Elevations of cTnT are related to cardiac remodelling that leads to the development of AF,19 25 26 and Anegawa et al27 reported that the high cTnT level was associated with AF in a general population. However, the relationship between cTnT and AF has not been reported in patients with HCM, including those with HOCM. There are several possible mechanistic explanations for the association between cTnT and the presence of AF. First, modest elevations in cTnT may be caused by leakage from the atrium because of cardiac remodelling, including atrial myocyte death and fibrosis. Second, HOCM is characterised by LV outflow obstruction, diastolic dysfunction, myocardial ischaemia and mitral regurgitation. Thus, the presence of AF in HOCM may potentiate these abnormalities, particularly in regard to myocardial ischaemia. In other words, AF with rapid ventricular response may reduce diastolic filling time, leading to impaired LV filling in patients with HOCM, especially in those with pre-existing diastolic dysfunction. Further, the atrial kick is very important in achieving adequate ventricular filling, and the loss of atrial kick in the context of AF results in decreased LV filling. AF is also often poorly tolerated in patients with HCM and may be associated with significant clinical deterioration.28–30 Therefore, the present findings may indicate that AF might contribute to cardiac ischaemia and progression of cardiac remodelling, including myocyte necrosis. In combination with observations from the present study, this suggests that cTnT may have utility for the detection of ischaemia and cardiac remodelling. By contrast, BNP might be more useful as a reflection of haemodynamic parameters, magnitude of symptoms, and systolic/diastolic function. These may explain why cTnT significantly correlated only with AF. However, several reports have stated that cTnT is related to echocardiographic parameters such as maximum LV wall thickness, and left atrial dimension. Our results showed that cTnT tended to be associated with maximum LV wall thickness and left atrium dimension without statistical significance. This discrepancy could be explained by the small study sample size.

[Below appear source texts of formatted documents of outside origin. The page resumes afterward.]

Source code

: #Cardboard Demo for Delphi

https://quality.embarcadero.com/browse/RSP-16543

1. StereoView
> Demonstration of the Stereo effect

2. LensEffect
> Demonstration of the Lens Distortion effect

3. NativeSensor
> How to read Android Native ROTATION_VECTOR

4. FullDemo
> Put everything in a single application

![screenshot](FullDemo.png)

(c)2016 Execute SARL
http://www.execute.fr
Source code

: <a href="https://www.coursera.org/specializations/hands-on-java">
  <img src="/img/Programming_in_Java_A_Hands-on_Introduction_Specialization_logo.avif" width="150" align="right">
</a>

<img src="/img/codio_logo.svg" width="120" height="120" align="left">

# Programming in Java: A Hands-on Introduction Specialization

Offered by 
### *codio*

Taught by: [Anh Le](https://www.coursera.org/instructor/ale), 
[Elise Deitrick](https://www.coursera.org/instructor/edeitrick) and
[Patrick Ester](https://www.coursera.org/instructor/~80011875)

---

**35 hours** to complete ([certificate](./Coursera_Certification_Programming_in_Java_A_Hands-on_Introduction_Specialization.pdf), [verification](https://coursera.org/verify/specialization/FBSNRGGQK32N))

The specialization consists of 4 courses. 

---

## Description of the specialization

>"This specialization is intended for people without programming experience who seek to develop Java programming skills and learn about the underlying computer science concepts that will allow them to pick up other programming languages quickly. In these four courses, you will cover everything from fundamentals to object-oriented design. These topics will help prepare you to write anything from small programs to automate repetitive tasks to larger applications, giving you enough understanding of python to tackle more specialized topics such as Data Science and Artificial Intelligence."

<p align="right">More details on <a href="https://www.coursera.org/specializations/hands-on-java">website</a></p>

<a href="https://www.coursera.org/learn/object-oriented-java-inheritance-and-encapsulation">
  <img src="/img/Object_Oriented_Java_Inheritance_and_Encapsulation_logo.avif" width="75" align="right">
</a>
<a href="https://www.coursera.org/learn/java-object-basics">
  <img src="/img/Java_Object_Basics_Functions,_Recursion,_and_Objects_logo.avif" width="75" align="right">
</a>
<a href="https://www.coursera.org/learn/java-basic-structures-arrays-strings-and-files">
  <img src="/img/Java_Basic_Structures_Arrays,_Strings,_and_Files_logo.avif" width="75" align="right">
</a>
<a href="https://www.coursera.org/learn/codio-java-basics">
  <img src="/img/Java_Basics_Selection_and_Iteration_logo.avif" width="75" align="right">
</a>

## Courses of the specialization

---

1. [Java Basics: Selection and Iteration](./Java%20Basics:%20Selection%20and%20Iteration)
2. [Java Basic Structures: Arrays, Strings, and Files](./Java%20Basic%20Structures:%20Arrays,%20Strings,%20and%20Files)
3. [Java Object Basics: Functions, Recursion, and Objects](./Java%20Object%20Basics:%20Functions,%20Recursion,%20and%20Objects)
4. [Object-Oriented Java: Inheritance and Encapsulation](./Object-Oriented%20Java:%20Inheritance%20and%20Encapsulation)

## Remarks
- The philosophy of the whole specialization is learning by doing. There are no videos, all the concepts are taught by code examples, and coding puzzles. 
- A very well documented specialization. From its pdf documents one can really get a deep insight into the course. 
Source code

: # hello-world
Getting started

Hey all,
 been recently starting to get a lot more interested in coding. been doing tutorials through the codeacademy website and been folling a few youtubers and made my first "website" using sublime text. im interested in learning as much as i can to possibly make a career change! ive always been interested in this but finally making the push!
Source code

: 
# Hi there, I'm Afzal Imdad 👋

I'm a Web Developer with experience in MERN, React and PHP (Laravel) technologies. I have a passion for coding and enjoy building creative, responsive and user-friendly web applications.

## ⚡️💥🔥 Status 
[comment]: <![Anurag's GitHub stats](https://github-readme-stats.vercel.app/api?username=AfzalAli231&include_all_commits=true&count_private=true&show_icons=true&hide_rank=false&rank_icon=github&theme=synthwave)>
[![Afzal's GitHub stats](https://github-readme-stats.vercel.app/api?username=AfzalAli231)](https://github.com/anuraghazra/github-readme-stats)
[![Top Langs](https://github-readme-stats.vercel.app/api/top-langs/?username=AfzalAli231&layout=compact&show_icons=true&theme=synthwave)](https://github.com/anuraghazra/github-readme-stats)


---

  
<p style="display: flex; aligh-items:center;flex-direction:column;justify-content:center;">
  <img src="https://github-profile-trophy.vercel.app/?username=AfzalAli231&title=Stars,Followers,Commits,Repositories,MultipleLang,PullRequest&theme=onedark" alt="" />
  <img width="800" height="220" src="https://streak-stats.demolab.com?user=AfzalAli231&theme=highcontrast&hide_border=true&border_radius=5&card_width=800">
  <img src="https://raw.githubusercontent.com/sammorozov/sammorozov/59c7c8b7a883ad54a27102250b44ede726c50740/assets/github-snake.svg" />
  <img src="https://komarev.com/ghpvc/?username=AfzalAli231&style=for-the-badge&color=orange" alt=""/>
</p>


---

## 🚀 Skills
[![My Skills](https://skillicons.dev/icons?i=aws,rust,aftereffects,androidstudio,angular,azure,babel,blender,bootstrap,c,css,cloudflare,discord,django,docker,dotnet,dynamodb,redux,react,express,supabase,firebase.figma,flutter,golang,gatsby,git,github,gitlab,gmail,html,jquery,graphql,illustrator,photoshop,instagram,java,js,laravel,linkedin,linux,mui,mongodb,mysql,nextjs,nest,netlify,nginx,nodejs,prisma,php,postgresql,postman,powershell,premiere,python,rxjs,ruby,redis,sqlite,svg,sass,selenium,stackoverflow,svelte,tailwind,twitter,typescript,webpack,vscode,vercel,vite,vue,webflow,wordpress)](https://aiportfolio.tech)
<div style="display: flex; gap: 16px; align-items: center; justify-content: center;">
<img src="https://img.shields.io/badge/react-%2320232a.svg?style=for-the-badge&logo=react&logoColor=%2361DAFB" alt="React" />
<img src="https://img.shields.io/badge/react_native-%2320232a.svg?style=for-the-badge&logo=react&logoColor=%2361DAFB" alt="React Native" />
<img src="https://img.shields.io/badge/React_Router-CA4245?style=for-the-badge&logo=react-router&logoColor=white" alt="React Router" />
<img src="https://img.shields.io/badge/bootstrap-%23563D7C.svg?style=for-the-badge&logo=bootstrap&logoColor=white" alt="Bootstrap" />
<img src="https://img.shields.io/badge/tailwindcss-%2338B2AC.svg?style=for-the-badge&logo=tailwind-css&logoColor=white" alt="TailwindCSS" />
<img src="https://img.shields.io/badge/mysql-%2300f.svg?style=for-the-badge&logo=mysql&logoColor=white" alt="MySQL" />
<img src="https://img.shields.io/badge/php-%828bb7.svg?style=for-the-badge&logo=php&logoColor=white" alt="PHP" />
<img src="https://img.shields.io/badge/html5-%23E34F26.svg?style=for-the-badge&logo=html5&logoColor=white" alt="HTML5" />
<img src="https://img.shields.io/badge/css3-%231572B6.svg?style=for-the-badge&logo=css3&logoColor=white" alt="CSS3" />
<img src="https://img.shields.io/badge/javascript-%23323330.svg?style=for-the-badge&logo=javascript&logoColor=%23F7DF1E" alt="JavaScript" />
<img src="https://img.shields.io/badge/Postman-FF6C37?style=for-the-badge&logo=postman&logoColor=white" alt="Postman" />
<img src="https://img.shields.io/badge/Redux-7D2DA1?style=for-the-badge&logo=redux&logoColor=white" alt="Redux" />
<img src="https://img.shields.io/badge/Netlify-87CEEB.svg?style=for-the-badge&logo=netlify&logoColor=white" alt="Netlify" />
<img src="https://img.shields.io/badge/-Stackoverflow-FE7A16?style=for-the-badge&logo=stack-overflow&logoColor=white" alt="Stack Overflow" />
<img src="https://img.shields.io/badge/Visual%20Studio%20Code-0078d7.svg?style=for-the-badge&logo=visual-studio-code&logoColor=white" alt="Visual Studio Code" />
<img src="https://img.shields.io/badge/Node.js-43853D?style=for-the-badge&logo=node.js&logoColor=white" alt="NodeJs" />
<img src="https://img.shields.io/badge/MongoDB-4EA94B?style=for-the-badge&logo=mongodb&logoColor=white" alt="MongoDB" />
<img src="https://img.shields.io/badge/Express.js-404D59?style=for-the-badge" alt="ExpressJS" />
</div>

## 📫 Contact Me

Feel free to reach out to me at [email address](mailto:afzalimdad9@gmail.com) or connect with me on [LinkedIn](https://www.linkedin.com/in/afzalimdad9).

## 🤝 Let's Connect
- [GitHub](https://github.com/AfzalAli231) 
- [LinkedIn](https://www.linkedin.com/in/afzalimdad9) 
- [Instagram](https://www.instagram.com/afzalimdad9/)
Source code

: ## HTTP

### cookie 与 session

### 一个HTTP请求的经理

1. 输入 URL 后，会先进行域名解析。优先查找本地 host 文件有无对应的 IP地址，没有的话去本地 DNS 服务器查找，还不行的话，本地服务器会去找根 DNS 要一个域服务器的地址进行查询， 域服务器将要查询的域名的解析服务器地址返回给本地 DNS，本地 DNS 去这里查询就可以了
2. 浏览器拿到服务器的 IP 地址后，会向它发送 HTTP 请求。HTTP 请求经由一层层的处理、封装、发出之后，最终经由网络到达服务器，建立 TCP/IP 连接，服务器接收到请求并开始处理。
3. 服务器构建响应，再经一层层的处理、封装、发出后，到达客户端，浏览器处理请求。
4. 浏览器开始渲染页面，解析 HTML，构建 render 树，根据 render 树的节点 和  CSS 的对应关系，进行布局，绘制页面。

The principal limitation of the present study was its cross-sectional design. Additional limitations include the small patient sample size due to the relative rarity of this disease. Although the number of enrolled patients in the present study might not be sufficient for our results to be generalised, the patient number was equivalent to that in previous studies of patients with HOCM22 and in patients with HCM (including those with HOCM).18 19

To the best of our knowledge, this is a first study to explore the relationship between BNP and cTnT and clinical features in patients with HOCM and to demonstrate that increased cTnT levels are associated with the presence of AF in patients with HOCM. BNP is useful for monitoring clinical parameters and as a reflection of both LV systolic/diastolic function and increased LV pressure in patients with HOCM. Furthermore, a high level of serum cTnT appears to be associated with the presence of AF and may thus be a good marker of cardiac remodelling or ischaemia in patients with HOCM.